■ Exercise goal ■
From the records below, transcribe only the lines running from the one with "- Liste des combinaisons" through the one with "- Tous les groupes". Keep both of those end lines.

(Dataset entries Opens)

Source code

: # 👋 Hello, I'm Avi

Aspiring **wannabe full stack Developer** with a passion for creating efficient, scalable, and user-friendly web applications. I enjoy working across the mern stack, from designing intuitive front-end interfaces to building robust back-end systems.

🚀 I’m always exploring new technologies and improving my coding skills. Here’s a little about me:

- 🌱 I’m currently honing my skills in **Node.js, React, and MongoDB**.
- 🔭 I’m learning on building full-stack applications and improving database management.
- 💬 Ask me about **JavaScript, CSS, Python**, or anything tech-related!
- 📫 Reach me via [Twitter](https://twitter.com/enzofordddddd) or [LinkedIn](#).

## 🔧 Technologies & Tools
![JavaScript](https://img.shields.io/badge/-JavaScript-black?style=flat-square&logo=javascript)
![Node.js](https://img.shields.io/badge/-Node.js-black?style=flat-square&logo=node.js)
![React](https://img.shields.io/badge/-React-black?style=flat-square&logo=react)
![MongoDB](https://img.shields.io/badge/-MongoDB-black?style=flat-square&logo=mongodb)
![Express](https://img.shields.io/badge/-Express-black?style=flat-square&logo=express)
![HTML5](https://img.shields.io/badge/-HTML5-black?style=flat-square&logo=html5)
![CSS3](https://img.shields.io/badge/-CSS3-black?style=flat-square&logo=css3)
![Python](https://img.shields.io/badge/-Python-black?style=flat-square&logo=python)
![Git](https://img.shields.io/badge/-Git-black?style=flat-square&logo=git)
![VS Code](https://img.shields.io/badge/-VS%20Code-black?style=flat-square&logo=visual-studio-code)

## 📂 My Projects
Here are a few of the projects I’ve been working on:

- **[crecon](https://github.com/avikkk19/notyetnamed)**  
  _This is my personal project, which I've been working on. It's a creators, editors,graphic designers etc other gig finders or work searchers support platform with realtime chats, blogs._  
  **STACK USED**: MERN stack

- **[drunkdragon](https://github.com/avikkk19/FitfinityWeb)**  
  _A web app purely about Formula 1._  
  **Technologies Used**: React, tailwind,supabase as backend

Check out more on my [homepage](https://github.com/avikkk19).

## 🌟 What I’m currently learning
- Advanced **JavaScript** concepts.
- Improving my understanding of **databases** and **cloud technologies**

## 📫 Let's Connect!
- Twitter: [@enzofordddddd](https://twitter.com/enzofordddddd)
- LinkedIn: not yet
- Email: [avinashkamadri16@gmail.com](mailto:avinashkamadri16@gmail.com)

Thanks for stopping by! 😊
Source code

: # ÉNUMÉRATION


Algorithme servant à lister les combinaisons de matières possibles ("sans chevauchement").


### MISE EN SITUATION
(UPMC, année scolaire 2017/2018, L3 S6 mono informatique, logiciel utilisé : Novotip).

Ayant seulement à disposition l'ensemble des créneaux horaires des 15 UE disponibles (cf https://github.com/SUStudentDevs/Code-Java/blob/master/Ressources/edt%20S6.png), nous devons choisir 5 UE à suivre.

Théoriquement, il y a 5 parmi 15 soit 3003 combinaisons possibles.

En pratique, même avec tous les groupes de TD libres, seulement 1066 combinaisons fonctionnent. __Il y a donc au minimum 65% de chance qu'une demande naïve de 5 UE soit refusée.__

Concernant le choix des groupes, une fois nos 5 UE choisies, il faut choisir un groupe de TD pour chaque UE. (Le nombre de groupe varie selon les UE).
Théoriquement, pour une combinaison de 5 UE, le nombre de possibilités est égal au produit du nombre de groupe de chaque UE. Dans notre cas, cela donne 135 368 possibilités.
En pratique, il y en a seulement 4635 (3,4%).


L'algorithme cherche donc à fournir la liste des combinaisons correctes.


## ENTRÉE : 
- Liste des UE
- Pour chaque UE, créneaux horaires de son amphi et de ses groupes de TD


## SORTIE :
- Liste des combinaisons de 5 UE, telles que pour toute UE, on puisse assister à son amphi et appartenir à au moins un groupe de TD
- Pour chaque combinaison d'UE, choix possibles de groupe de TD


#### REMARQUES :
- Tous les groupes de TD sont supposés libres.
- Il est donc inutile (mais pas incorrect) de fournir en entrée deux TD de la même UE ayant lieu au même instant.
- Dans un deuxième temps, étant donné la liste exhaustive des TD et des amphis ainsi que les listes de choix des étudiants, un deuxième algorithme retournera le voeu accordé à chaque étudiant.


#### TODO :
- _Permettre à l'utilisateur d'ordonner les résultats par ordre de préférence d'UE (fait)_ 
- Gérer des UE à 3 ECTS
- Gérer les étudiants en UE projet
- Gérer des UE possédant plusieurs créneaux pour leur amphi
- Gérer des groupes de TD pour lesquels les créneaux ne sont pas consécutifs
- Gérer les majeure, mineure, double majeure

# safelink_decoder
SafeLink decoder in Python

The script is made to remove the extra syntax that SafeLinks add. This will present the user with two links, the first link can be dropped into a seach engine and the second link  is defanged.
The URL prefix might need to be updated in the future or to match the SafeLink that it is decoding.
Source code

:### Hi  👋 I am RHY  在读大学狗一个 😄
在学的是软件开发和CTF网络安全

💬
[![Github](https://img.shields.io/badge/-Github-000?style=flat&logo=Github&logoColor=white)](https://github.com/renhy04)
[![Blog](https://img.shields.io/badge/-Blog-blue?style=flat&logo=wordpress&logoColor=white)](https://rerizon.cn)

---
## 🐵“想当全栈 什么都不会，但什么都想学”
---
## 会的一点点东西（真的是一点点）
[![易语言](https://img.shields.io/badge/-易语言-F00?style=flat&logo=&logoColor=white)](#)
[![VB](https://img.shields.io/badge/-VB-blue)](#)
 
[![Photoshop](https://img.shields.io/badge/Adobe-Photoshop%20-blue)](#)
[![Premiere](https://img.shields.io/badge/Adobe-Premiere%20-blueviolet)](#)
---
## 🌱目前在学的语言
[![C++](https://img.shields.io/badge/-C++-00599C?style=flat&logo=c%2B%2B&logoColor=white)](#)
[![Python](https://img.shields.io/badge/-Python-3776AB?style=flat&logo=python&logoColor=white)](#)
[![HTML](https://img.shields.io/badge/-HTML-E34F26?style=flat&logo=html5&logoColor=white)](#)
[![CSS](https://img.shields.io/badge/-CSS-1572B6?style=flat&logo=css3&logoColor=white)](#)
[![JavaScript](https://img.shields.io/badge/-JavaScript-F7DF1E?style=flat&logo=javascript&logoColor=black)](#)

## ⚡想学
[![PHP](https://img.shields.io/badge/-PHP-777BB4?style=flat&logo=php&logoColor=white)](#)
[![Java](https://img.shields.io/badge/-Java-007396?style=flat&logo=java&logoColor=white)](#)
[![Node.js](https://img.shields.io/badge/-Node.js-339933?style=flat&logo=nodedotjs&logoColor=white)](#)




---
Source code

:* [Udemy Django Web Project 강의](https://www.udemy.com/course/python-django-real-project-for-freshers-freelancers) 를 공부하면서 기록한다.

(Dataset entries Closes)

■ Result ■
- Liste des combinaisons de 5 UE, telles que pour toute UE, on puisse assister à son amphi et appartenir à au moins un groupe de TD
- Pour chaque combinaison d'UE, choix possibles de groupe de TD


#### REMARQUES :
- Tous les groupes de TD sont supposés libres.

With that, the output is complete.